(MATERIAL FOR THIS EXERCISE begins)
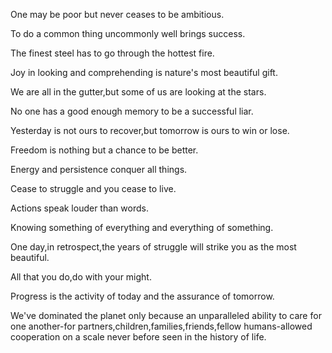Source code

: One may be poor but never ceases to be ambitious.

To do a common thing uncommonly well brings success.

The finest steel has to go through the hottest fire.

Joy in looking and comprehending is nature's most beautiful gift.

We are all in the gutter,but some of us are looking at the stars.

No one has a good enough memory to be a successful liar.

Yesterday is not ours to recover,but tomorrow is ours to win or lose.

Freedom is nothing but a chance to be better.

Energy and persistence conquer all things.

Cease to struggle and you cease to live.

Actions speak louder than words.

Knowing something of everything and everything of something.

One day,in retrospect,the years of struggle will strike you as the most beautiful.

All that you do,do with your might.

Progress is the activity of today and the assurance of tomorrow.

We've dominated the planet only because an unparalleled ability to care for one another-for partners,children,families,friends,fellow humans-allowed cooperation on a scale never before seen in the history of life.
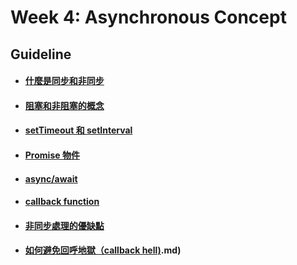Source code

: # Week 4: Asynchronous Concept

## Guideline
- #### [什麼是同步和非同步](./%E4%BB%80%E9%BA%BC%E6%98%AF%E5%90%8C%E6%AD%A5%E5%92%8C%E9%9D%9E%E5%90%8C%E6%AD%A5.md)
- #### [阻塞和非阻塞的概念](./%E9%98%BB%E5%A1%9E%E5%92%8C%E9%9D%9E%E9%98%BB%E5%A1%9E%E7%9A%84%E6%A6%82%E5%BF%B5.md)
- #### [setTimeout 和 setInterval](./setTimeout%20%E5%92%8C%20setInterval.md)
- #### [Promise 物件](./Promise%20%E7%89%A9%E4%BB%B6.md)
- #### [async/await](./async%20await.md)
- #### [callback function](./callback%20function.md)
- #### [非同步處理的優缺點](./%E9%9D%9E%E5%90%8C%E6%AD%A5%E8%99%95%E7%90%86%E7%9A%84%E5%84%AA%E7%BC%BA%E9%BB%9E.md)
- #### [如何避免回呼地獄（callback hell)](./%E5%A6%82%E4%BD%95%E9%81%BF%E5%85%8D%E5%9B%9E%E5%91%BC%E5%9C%B0%E7%8D%84%EF%BC%88callback%20hell).md)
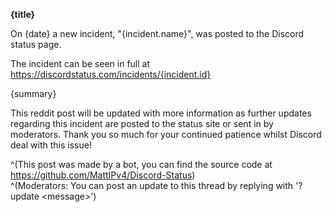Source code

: **{title}**

On {date} a new incident, "{incident.name}", was posted to the Discord status page.

The incident can be seen in full at https://discordstatus.com/incidents/{incident.id}

{summary}

This reddit post will be updated with more information as further updates regarding this incident are posted to the status site or sent in by moderators.
Thank you so much for your continued patience whilst Discord deal with this issue!

^(This post was made by a bot, you can find the source code at https://github.com/MattIPv4/Discord-Status) \
^(Moderators: You can post an update to this thread by replying with '?update \<message\>')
(MATERIAL FOR THIS EXERCISE ends)
WHAT TO DO:
Could you restate the material word for word, omitting the pictures?

REPLY TO THE TASK:
Source code

: One may be poor but never ceases to be ambitious.

To do a common thing uncommonly well brings success.

The finest steel has to go through the hottest fire.

Joy in looking and comprehending is nature's most beautiful gift.

We are all in the gutter,but some of us are looking at the stars.

No one has a good enough memory to be a successful liar.

Yesterday is not ours to recover,but tomorrow is ours to win or lose.

Freedom is nothing but a chance to be better.

Energy and persistence conquer all things.

Cease to struggle and you cease to live.

Actions speak louder than words.

Knowing something of everything and everything of something.

One day,in retrospect,the years of struggle will strike you as the most beautiful.

All that you do,do with your might.

Progress is the activity of today and the assurance of tomorrow.

We've dominated the planet only because an unparalleled ability to care for one another-for partners,children,families,friends,fellow humans-allowed cooperation on a scale never before seen in the history of life.
Source code

: # Week 4: Asynchronous Concept

## Guideline
- #### [什麼是同步和非同步](./%E4%BB%80%E9%BA%BC%E6%98%AF%E5%90%8C%E6%AD%A5%E5%92%8C%E9%9D%9E%E5%90%8C%E6%AD%A5.md)
- #### [阻塞和非阻塞的概念](./%E9%98%BB%E5%A1%9E%E5%92%8C%E9%9D%9E%E9%98%BB%E5%A1%9E%E7%9A%84%E6%A6%82%E5%BF%B5.md)
- #### [setTimeout 和 setInterval](./setTimeout%20%E5%92%8C%20setInterval.md)
- #### [Promise 物件](./Promise%20%E7%89%A9%E4%BB%B6.md)
- #### [async/await](./async%20await.md)
- #### [callback function](./callback%20function.md)
- #### [非同步處理的優缺點](./%E9%9D%9E%E5%90%8C%E6%AD%A5%E8%99%95%E7%90%86%E7%9A%84%E5%84%AA%E7%BC%BA%E9%BB%9E.md)
- #### [如何避免回呼地獄（callback hell)](./%E5%A6%82%E4%BD%95%E9%81%BF%E5%85%8D%E5%9B%9E%E5%91%BC%E5%9C%B0%E7%8D%84%EF%BC%88callback%20hell).md)
Source code

: **{title}**

On {date} a new incident, "{incident.name}", was posted to the Discord status page.

The incident can be seen in full at https://discordstatus.com/incidents/{incident.id}

{summary}

This reddit post will be updated with more information as further updates regarding this incident are posted to the status site or sent in by moderators.
Thank you so much for your continued patience whilst Discord deal with this issue!

^(This post was made by a bot, you can find the source code at https://github.com/MattIPv4/Discord-Status) \
^(Moderators: You can post an update to this thread by replying with '?update \<message\>')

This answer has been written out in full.